Spotting means moving a rail car or cars into their desired positions using a locomotive to get a train loaded or unloaded at a facility.

A switcher, switch engine, or yard goat, is a small railroad locomotive intended not for moving trains over long distances but rather for assembling trains ready for a road locomotive (also known as a line haul locomotive) to take over, disassembling a train that has been brought in, and generally moving railroad cars around—a process usually known as switching

A traction motor is a motor used primarily for propulsion such as commonly used in a locomotive. Examples are an AC or DC induction motor, a permanent magnet motor and a switched reluctance motor.

Tractive effort is the force applied by the driving wheels parallel to the track. Tractive effort is a synonym of tractive force, typically used in railway engineering terminology when describing the pulling power of a locomotive.
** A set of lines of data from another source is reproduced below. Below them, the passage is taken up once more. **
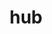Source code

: ---
title: "hub"
layout: cache
categories: [package, develop]
meta: {"versions": ["2.14.2"], "compilers": ["apple-clang@=15.0.0", "gcc@=10.2.1", "gcc@=10.5.0", "gcc@=13.3.0", "gcc@=7.5.0"], "oss": ["centos7", "rhel8", "ubuntu18.04", "ventura"], "platforms": ["darwin", "linux"], "targets": ["aarch64", "x86_64_v3"], "stacks": ["developer-tools", "developer-tools-aarch64-linux-gnu", "developer-tools-darwin", "developer-tools-manylinux2014", "developer-tools-x86_64_v3-linux-gnu", "root"], "num_specs": 16, "num_specs_by_stack": {"developer-tools-darwin": 1, "root": 16, "developer-tools-manylinux2014": 1, "developer-tools-x86_64_v3-linux-gnu": 5, "developer-tools-aarch64-linux-gnu": 5, "developer-tools": 4}}
spec_details: [{"hash": "f3ngr3xuy6wpfc2xiyy73h2z3cz3gc2g", "compiler": "apple-clang@=15.0.0", "versions": ["2.14.2"], "os": "ventura", "platform": "darwin", "target": "aarch64", "variants": ["build_system=generic"], "stacks": ["developer-tools-darwin", "root"], "size": "-", "tarball": "https://binaries.spack.io/develop/build_cache/darwin-ventura-aarch64/apple-clang-15.0.0/hub-2.14.2/darwin-ventura-aarch64-apple-clang-15.0.0-hub-2.14.2-f3ngr3xuy6wpfc2xiyy73h2z3cz3gc2g.spack"}, {"hash": "cqbgf4xnasdir5ezzl6bi2vt2afuluoh", "compiler": "gcc@=10.2.1", "versions": ["2.14.2"], "os": "centos7", "platform": "linux", "target": "x86_64_v3", "variants": ["build_system=generic"], "stacks": ["root", "developer-tools-manylinux2014"], "size": "-", "tarball": "https://binaries.spack.io/develop/build_cache/linux-centos7-x86_64_v3/gcc-10.2.1/hub-2.14.2/linux-centos7-x86_64_v3-gcc-10.2.1-hub-2.14.2-cqbgf4xnasdir5ezzl6bi2vt2afuluoh.spack"}, {"hash": "6s7bjqoxg6ytisgy3dhjvqmkrskoiihi", "compiler": "gcc@=10.5.0", "versions": ["2.14.2"], "os": "centos7", "platform": "linux", "target": "x86_64_v3", "variants": ["build_system=generic"], "stacks": ["root", "developer-tools-x86_64_v3-linux-gnu"], "size": "-", "tarball": "https://binaries.spack.io/develop/build_cache/linux-centos7-x86_64_v3/gcc-10.5.0/hub-2.14.2/linux-centos7-x86_64_v3-gcc-10.5.0-hub-2.14.2-6s7bjqoxg6ytisgy3dhjvqmkrskoiihi.spack"}, {"hash": "6wtdirvx3m673qnhw3a5mkorqcge5enl", "compiler": "gcc@=10.5.0", "versions": ["2.14.2"], "os": "centos7", "platform": "linux", "target": "x86_64_v3", "variants": ["build_system=generic"], "stacks": ["root", "developer-tools-x86_64_v3-linux-gnu"], "size": "-", "tarball": "https://binaries.spack.io/develop/build_cache/linux-centos7-x86_64_v3/gcc-10.5.0/hub-2.14.2/linux-centos7-x86_64_v3-gcc-10.5.0-hub-2.14.2-6wtdirvx3m673qnhw3a5mkorqcge5enl.spack"}, {"hash": "ih2qcuyuh3z4jcxuoml35d5umwjsnwby", "compiler": "gcc@=10.5.0", "versions": ["2.14.2"], "os": "centos7", "platform": "linux", "target": "x86_64_v3", "variants": ["build_system=generic"], "stacks": ["root", "developer-tools-x86_64_v3-linux-gnu"], "size": "-", "tarball": "https://binaries.spack.io/develop/build_cache/linux-centos7-x86_64_v3/gcc-10.5.0/hub-2.14.2/linux-centos7-x86_64_v3-gcc-10.5.0-hub-2.14.2-ih2qcuyuh3z4jcxuoml35d5umwjsnwby.spack"}, {"hash": "ut76ivbco4cchstayv6q3s65wxmnhivt", "compiler": "gcc@=10.5.0", "versions": ["2.14.2"], "os": "centos7", "platform": "linux", "target": "x86_64_v3", "variants": ["build_system=generic"], "stacks": ["root", "developer-tools-x86_64_v3-linux-gnu"], "size": "-", "tarball": "https://binaries.spack.io/develop/build_cache/linux-centos7-x86_64_v3/gcc-10.5.0/hub-2.14.2/linux-centos7-x86_64_v3-gcc-10.5.0-hub-2.14.2-ut76ivbco4cchstayv6q3s65wxmnhivt.spack"}, {"hash": "v462a3tj4466xpmz5e4osjmdttjp4icc", "compiler": "gcc@=10.5.0", "versions": ["2.14.2"], "os": "centos7", "platform": "linux", "target": "x86_64_v3", "variants": ["build_system=generic"], "stacks": ["root", "developer-tools-x86_64_v3-linux-gnu"], "size": "-", "tarball": "https://binaries.spack.io/develop/build_cache/linux-centos7-x86_64_v3/gcc-10.5.0/hub-2.14.2/linux-centos7-x86_64_v3-gcc-10.5.0-hub-2.14.2-v462a3tj4466xpmz5e4osjmdttjp4icc.spack"}, {"hash": "3bocswwl2q53r4scffptkm3tbtu6dlra", "compiler": "gcc@=13.3.0", "versions": ["2.14.2"], "os": "rhel8", "platform": "linux", "target": "aarch64", "variants": ["build_system=generic"], "stacks": ["developer-tools-aarch64-linux-gnu", "root"], "size": "-", "tarball": "https://binaries.spack.io/develop/build_cache/linux-rhel8-aarch64/gcc-13.3.0/hub-2.14.2/linux-rhel8-aarch64-gcc-13.3.0-hub-2.14.2-3bocswwl2q53r4scffptkm3tbtu6dlra.spack"}, {"hash": "6nvrkrn3vzbvcwlghmcvnzf5teqstehz", "compiler": "gcc@=13.3.0", "versions": ["2.14.2"], "os": "rhel8", "platform": "linux", "target": "aarch64", "variants": ["build_system=generic"], "stacks": ["developer-tools-aarch64-linux-gnu", "root"], "size": "-", "tarball": "https://binaries.spack.io/develop/build_cache/linux-rhel8-aarch64/gcc-13.3.0/hub-2.14.2/linux-rhel8-aarch64-gcc-13.3.0-hub-2.14.2-6nvrkrn3vzbvcwlghmcvnzf5teqstehz.spack"}, {"hash": "fcyt6lpzcv7u4laqahegjabg4nrhu5yz", "compiler": "gcc@=13.3.0", "versions": ["2.14.2"], "os": "rhel8", "platform": "linux", "target": "aarch64", "variants": ["build_system=generic"], "stacks": ["developer-tools-aarch64-linux-gnu", "root"], "size": "-", "tarball": "https://binaries.spack.io/develop/build_cache/linux-rhel8-aarch64/gcc-13.3.0/hub-2.14.2/linux-rhel8-aarch64-gcc-13.3.0-hub-2.14.2-fcyt6lpzcv7u4laqahegjabg4nrhu5yz.spack"}, {"hash": "paqglc2kk5sj6hnnf2thkowphi7i72tx", "compiler": "gcc@=13.3.0", "versions": ["2.14.2"], "os": "rhel8", "platform": "linux", "target": "aarch64", "variants": ["build_system=generic"], "stacks": ["developer-tools-aarch64-linux-gnu", "root"], "size": "-", "tarball": "https://binaries.spack.io/develop/build_cache/linux-rhel8-aarch64/gcc-13.3.0/hub-2.14.2/linux-rhel8-aarch64-gcc-13.3.0-hub-2.14.2-paqglc2kk5sj6hnnf2thkowphi7i72tx.spack"}, {"hash": "pdvzeu6alwckkxeunjtcf6tcxeqtiadd", "compiler": "gcc@=13.3.0", "versions": ["2.14.2"], "os": "rhel8", "platform": "linux", "target": "aarch64", "variants": ["build_system=generic"], "stacks": ["developer-tools-aarch64-linux-gnu", "root"], "size": "-", "tarball": "https://binaries.spack.io/develop/build_cache/linux-rhel8-aarch64/gcc-13.3.0/hub-2.14.2/linux-rhel8-aarch64-gcc-13.3.0-hub-2.14.2-pdvzeu6alwckkxeunjtcf6tcxeqtiadd.spack"}, {"hash": "77bnx7vbtbsash55nlaqsrije42r2fsb", "compiler": "gcc@=7.5.0", "versions": ["2.14.2"], "os": "ubuntu18.04", "platform": "linux", "target": "x86_64_v3", "variants": ["build_system=generic"], "stacks": ["root", "developer-tools"], "size": "-", "tarball": "https://binaries.spack.io/develop/build_cache/linux-ubuntu18.04-x86_64_v3/gcc-7.5.0/hub-2.14.2/linux-ubuntu18.04-x86_64_v3-gcc-7.5.0-hub-2.14.2-77bnx7vbtbsash55nlaqsrije42r2fsb.spack"}, {"hash": "bkmjfjf2ehq4i3hqcaxznbqax7hbx6s7", "compiler": "gcc@=7.5.0", "versions": ["2.14.2"], "os": "ubuntu18.04", "platform": "linux", "target": "x86_64_v3", "variants": ["build_system=generic"], "stacks": ["root", "developer-tools"], "size": "-", "tarball": "https://binaries.spack.io/develop/build_cache/linux-ubuntu18.04-x86_64_v3/gcc-7.5.0/hub-2.14.2/linux-ubuntu18.04-x86_64_v3-gcc-7.5.0-hub-2.14.2-bkmjfjf2ehq4i3hqcaxznbqax7hbx6s7.spack"}, {"hash": "ptvsfs2tb4pd3kfbzm3cpbhvnpb6jvi5", "compiler": "gcc@=7.5.0", "versions": ["2.14.2"], "os": "ubuntu18.04", "platform": "linux", "target": "x86_64_v3", "variants": ["build_system=generic"], "stacks": ["root", "developer-tools"], "size": "-", "tarball": "https://binaries.spack.io/develop/build_cache/linux-ubuntu18.04-x86_64_v3/gcc-7.5.0/hub-2.14.2/linux-ubuntu18.04-x86_64_v3-gcc-7.5.0-hub-2.14.2-ptvsfs2tb4pd3kfbzm3cpbhvnpb6jvi5.spack"}, {"hash": "skdqkhg4t2tvotdrnfqbhu6amcrercwq", "compiler": "gcc@=7.5.0", "versions": ["2.14.2"], "os": "ubuntu18.04", "platform": "linux", "target": "x86_64_v3", "variants": ["build_system=generic"], "stacks": ["root", "developer-tools"], "size": "-", "tarball": "https://binaries.spack.io/develop/build_cache/linux-ubuntu18.04-x86_64_v3/gcc-7.5.0/hub-2.14.2/linux-ubuntu18.04-x86_64_v3-gcc-7.5.0-hub-2.14.2-skdqkhg4t2tvotdrnfqbhu6amcrercwq.spack"}]
---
The tractive effort provided by a particular locomotive varies depending on speed and track conditions, and is influenced by a number of other factors.

A truck assembly is an undercarriage assembly of a locomotive incorporating the train wheels, suspension, brakes and the traction motors. The truck assembly supports the weight of the locomotive, provides the propulsion, suspension and braking. (Outside of North America, a truck assembly is known as a bogie assembly.) Traction motors, typically one on each driving axle, provide propulsion to the wheels. The weight of the locomotive typically rests on a bolster which allows the trucks to pivot so the locomotive can negotiate a curve. Below the bolster, there is typically a leaf spring that rests on a platform suspended by metal links. These links allow the locomotive to swing from side to side. The weight of the locomotive rests on the leaf springs, which compress when the locomotive passes over a bump. This isolates the body of the locomotive from the bump. The links allow the trucks to move from side to side with fluctuations in the track. The system also keeps the amount of weight on each rail relatively equal, reducing wear on the tracks and wheels. Braking is provided by various mechanisms on the trucks. A locomotive typically comprises a body supported near its opposite ends on a pair of truck assemblies (sometimes called bogies). The body includes a main frame or platform, a superstructure, and various systems, subsystems, apparatus and components that are located in the superstructure or attached to the platform. Each truck assembly includes a frame and two or more axle-wheel sets supporting the frame by means of journals near opposite ends of each axle. In addition, a truck assembly typically includes a floating bolster or center plate between the truck frame and a cooperating load-transmitting pin on the underside of the platform. Each locomotive truck may also include two or more electric traction motors, one per axle-wheel set. Each motor is hung on an axle inboard with respect to the associated wheels, and its rotor is mechanically coupled via torque amplifying gearing to that axle. A three-axle truck can be of either symmetrical or asymmetrical construction. If the center axle were located midway between the other two, the truck would be symmetric; if not, it would be asymmetric.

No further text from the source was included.